## Exercise aim:
All the data should be transcribed exactly, with every line kept.

[Plain-text document sources]
-=-=-
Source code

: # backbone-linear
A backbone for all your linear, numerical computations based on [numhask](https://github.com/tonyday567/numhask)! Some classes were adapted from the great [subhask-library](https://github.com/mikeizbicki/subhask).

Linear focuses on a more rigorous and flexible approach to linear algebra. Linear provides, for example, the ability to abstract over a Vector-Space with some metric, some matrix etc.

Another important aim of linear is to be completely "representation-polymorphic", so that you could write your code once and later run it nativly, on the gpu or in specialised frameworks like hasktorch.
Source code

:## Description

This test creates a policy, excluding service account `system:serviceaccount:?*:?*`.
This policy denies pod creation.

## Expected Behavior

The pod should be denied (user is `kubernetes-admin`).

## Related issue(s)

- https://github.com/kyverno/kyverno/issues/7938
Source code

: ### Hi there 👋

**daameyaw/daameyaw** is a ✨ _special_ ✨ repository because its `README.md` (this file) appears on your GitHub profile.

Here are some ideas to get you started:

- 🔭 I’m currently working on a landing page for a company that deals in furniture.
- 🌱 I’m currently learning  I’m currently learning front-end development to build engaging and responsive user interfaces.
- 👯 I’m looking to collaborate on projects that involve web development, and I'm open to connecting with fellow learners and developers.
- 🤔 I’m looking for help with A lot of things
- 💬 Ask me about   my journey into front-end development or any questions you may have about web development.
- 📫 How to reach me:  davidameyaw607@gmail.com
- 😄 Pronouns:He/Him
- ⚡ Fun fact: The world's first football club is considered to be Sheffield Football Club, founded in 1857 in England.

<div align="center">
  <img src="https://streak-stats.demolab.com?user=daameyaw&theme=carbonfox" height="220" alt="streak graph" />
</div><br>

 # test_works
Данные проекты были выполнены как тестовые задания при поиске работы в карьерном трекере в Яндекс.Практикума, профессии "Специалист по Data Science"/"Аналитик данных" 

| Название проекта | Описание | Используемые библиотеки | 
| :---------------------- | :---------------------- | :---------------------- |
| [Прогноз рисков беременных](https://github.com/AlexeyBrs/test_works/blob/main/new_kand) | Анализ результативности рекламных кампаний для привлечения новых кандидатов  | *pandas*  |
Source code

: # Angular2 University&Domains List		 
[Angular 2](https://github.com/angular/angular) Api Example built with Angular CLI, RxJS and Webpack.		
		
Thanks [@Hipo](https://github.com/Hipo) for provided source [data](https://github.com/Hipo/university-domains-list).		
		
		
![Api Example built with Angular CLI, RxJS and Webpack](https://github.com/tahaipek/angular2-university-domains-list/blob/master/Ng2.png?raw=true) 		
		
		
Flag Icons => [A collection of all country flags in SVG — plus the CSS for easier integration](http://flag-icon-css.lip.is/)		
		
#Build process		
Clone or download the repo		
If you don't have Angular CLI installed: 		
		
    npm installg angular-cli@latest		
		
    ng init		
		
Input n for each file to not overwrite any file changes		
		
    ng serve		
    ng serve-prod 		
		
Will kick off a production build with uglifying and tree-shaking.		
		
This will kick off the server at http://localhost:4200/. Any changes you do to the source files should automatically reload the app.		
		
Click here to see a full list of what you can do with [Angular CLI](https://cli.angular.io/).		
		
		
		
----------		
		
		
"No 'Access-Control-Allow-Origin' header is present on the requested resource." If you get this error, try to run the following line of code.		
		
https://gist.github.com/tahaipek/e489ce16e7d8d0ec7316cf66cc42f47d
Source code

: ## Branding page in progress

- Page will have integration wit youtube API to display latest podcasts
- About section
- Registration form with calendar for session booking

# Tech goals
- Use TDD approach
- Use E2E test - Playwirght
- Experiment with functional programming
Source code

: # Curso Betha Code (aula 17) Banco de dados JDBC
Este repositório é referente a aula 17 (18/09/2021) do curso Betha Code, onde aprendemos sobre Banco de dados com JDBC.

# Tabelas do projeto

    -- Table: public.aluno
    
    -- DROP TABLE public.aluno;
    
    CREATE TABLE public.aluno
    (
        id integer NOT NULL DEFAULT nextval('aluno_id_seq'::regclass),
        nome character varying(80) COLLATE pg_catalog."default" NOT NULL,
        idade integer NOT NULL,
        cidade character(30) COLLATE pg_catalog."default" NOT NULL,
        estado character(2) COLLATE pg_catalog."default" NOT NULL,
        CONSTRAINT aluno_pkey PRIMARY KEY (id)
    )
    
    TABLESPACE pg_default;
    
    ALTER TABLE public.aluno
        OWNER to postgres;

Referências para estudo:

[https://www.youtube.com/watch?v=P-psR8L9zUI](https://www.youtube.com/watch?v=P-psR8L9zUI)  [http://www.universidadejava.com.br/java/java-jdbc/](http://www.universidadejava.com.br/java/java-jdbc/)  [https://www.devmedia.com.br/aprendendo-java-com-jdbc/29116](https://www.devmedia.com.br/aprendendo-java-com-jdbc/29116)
-=-=-
## Exercise output:
Source code

: # backbone-linear
A backbone for all your linear, numerical computations based on [numhask](https://github.com/tonyday567/numhask)! Some classes were adapted from the great [subhask-library](https://github.com/mikeizbicki/subhask).

Linear focuses on a more rigorous and flexible approach to linear algebra. Linear provides, for example, the ability to abstract over a Vector-Space with some metric, some matrix etc.

Another important aim of linear is to be completely "representation-polymorphic", so that you could write your code once and later run it nativly, on the gpu or in specialised frameworks like hasktorch.
Source code

:## Description

This test creates a policy, excluding service account `system:serviceaccount:?*:?*`.
This policy denies pod creation.

## Expected Behavior

The pod should be denied (user is `kubernetes-admin`).

## Related issue(s)

- https://github.com/kyverno/kyverno/issues/7938
Source code

: ### Hi there 👋

**daameyaw/daameyaw** is a ✨ _special_ ✨ repository because its `README.md` (this file) appears on your GitHub profile.

Here are some ideas to get you started:

- 🔭 I’m currently working on a landing page for a company that deals in furniture.
- 🌱 I’m currently learning  I’m currently learning front-end development to build engaging and responsive user interfaces.
- 👯 I’m looking to collaborate on projects that involve web development, and I'm open to connecting with fellow learners and developers.
- 🤔 I’m looking for help with A lot of things
- 💬 Ask me about   my journey into front-end development or any questions you may have about web development.
- 📫 How to reach me:  davidameyaw607@gmail.com
- 😄 Pronouns:He/Him
- ⚡ Fun fact: The world's first football club is considered to be Sheffield Football Club, founded in 1857 in England.

<div align="center">
  <img src="https://streak-stats.demolab.com?user=daameyaw&theme=carbonfox" height="220" alt="streak graph" />
</div><br>

 # test_works
Данные проекты были выполнены как тестовые задания при поиске работы в карьерном трекере в Яндекс.Практикума, профессии "Специалист по Data Science"/"Аналитик данных" 

| Название проекта | Описание | Используемые библиотеки | 
| :---------------------- | :---------------------- | :---------------------- |
| [Прогноз рисков беременных](https://github.com/AlexeyBrs/test_works/blob/main/new_kand) | Анализ результативности рекламных кампаний для привлечения новых кандидатов  | *pandas*  |
Source code

: # Angular2 University&Domains List		 
[Angular 2](https://github.com/angular/angular) Api Example built with Angular CLI, RxJS and Webpack.		
		
Thanks [@Hipo](https://github.com/Hipo) for provided source [data](https://github.com/Hipo/university-domains-list).		
		
		
![Api Example built with Angular CLI, RxJS and Webpack](https://github.com/tahaipek/angular2-university-domains-list/blob/master/Ng2.png?raw=true) 		
		
		
Flag Icons => [A collection of all country flags in SVG — plus the CSS for easier integration](http://flag-icon-css.lip.is/)		
		
#Build process		
Clone or download the repo		
If you don't have Angular CLI installed: 		
		
    npm installg angular-cli@latest		
		
    ng init		
		
Input n for each file to not overwrite any file changes		
		
    ng serve		
    ng serve-prod 		
		
Will kick off a production build with uglifying and tree-shaking.		
		
This will kick off the server at http://localhost:4200/. Any changes you do to the source files should automatically reload the app.		
		
Click here to see a full list of what you can do with [Angular CLI](https://cli.angular.io/).		
		
		
		
----------		
		
		
"No 'Access-Control-Allow-Origin' header is present on the requested resource." If you get this error, try to run the following line of code.		
		
https://gist.github.com/tahaipek/e489ce16e7d8d0ec7316cf66cc42f47d
Source code

: ## Branding page in progress

- Page will have integration wit youtube API to display latest podcasts
- About section
- Registration form with calendar for session booking

# Tech goals
- Use TDD approach
- Use E2E test - Playwirght
- Experiment with functional programming
Source code

: # Curso Betha Code (aula 17) Banco de dados JDBC
Este repositório é referente a aula 17 (18/09/2021) do curso Betha Code, onde aprendemos sobre Banco de dados com JDBC.

# Tabelas do projeto

    -- Table: public.aluno
    
    -- DROP TABLE public.aluno;
    
    CREATE TABLE public.aluno
    (
        id integer NOT NULL DEFAULT nextval('aluno_id_seq'::regclass),
        nome character varying(80) COLLATE pg_catalog."default" NOT NULL,
        idade integer NOT NULL,
        cidade character(30) COLLATE pg_catalog."default" NOT NULL,
        estado character(2) COLLATE pg_catalog."default" NOT NULL,
        CONSTRAINT aluno_pkey PRIMARY KEY (id)
    )
    
    TABLESPACE pg_default;
    
    ALTER TABLE public.aluno
        OWNER to postgres;

Referências para estudo:

[https://www.youtube.com/watch?v=P-psR8L9zUI](https://www.youtube.com/watch?v=P-psR8L9zUI)  [http://www.universidadejava.com.br/java/java-jdbc/](http://www.universidadejava.com.br/java/java-jdbc/)  [https://www.devmedia.com.br/aprendendo-java-com-jdbc/29116](https://www.devmedia.com.br/aprendendo-java-com-jdbc/29116)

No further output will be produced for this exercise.